Trever’s Journey.

Our journey with Ella has unexpectedly brought some amazing humans into our lives. Tawnya and her son Trever are two of those people. I asked her to share her story on my page so that you can get to know some of the people walking beside us as we navigate this incredibly challenging and emotionally driven world. My hope is to be able to meet these two incredible souls this summer.

Here is their story….

You’re pregnant with your first child.

You read all the books about pregnancy and child birth, take birth education classes, even hire a doula for your delivery! That special day finally arrives, and you’re more excited than nervous because you are prepared.

Your beautiful first born son arrives 12 days past his due date, a healthy 8lbs 11oz, with the most handsome head of hair. You can’t believe this is real life! You just had the most perfect unmedicated labor and delivery! Better than you imagined… and now you can go home a family of 3 and start your next chapter as a parent.

The thing is, you head home from the hospital beyond nervous and unsure because no book or class can prepare you for the physical and emotional stage of mothering a newborn. Within 24 hours, you’re at his first pediatrician appointment with that “mommy instinct” gut feeling that something is very wrong… and you better buckle up, because it’s going to be a wild ride.

This was my reality. Trever’s pregnancy and delivery were a dream. It was the days to follow that replay in my mind as a nightmare.

For the first several months of his life, Trever was in and out of the hospital because he couldn’t regulate his body temperature, had a bad case of jaundice, got a UTI, was diagnosed with failure to thrive after not getting back to his birthweight within 4 weeks, had a tongue tie, always slept (and I mean always) and would barely stay awake to feed… and the list goes on.

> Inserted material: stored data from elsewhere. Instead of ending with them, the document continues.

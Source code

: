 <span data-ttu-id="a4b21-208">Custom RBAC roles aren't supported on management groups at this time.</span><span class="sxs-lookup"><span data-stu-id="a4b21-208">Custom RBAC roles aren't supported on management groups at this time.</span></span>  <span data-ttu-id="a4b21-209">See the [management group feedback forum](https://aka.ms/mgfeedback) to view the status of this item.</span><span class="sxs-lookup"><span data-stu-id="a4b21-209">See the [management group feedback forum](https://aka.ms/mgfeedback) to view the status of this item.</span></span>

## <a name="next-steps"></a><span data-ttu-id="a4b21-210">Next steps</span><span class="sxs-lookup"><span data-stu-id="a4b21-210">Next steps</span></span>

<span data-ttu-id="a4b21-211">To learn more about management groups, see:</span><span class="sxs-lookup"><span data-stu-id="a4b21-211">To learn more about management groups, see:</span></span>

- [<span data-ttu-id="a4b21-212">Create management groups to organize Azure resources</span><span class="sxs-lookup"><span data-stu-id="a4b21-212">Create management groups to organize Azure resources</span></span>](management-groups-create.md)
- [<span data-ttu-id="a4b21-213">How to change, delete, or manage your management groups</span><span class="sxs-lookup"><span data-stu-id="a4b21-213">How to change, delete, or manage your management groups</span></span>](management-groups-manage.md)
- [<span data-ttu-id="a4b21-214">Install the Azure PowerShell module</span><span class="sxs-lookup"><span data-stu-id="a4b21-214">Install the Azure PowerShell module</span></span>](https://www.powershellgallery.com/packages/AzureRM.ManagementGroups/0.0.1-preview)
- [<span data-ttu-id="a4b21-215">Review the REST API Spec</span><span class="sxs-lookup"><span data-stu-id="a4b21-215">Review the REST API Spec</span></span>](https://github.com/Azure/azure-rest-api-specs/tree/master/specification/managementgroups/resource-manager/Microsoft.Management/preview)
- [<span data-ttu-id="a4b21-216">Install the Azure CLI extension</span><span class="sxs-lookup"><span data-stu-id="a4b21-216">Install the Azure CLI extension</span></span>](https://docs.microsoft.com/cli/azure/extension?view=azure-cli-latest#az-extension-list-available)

From the start, I learned quickly that I needed to be strong and advocate for my baby boy. I was his voice. He was a very floppy baby, with little to no muscle tone whatsoever. He rarely cried, and he never hit milestones on time. I felt like the only mother in the world who had a child like this & often felt embarrassed and ashamed of our situation. Something within him was causing all these delays and physical limitations and I needed to be the one to get to the bottom of it.

For the past 7 years I have now been a stay at home mom so I can be Trever’s primary caretaker. I am the one who takes him to his therapies, specialists and doctor appointments. We went 5 1/2 years without answers to why he was developmentally delayed. Why can’t he walk independently? Why can’t he talk? Why is he so far behind in so many areas? The answer to all our questions of “why” finally came when we got the genetic results of his Whole Exome Sequencing test through UVA Children’s Hospital in Charlottesville, VA. Trever was one of the rare few (roughly 300 people at that time) in the world who had PURA Syndrome: caused by mutations in the PUR-alpha protein gene, which is vital for brain development. His diagnosis didn’t really change anything, it just finally gave us one more piece to his medically complex puzzle. A piece that brought peace.

When you become a parent, you quickly find out you have to go with the flow and take life one step at a time. Nothing will be “by the book”, and you will go crazy trying to control every step. As I look back at our journey to this point, I wouldn’t change a thing.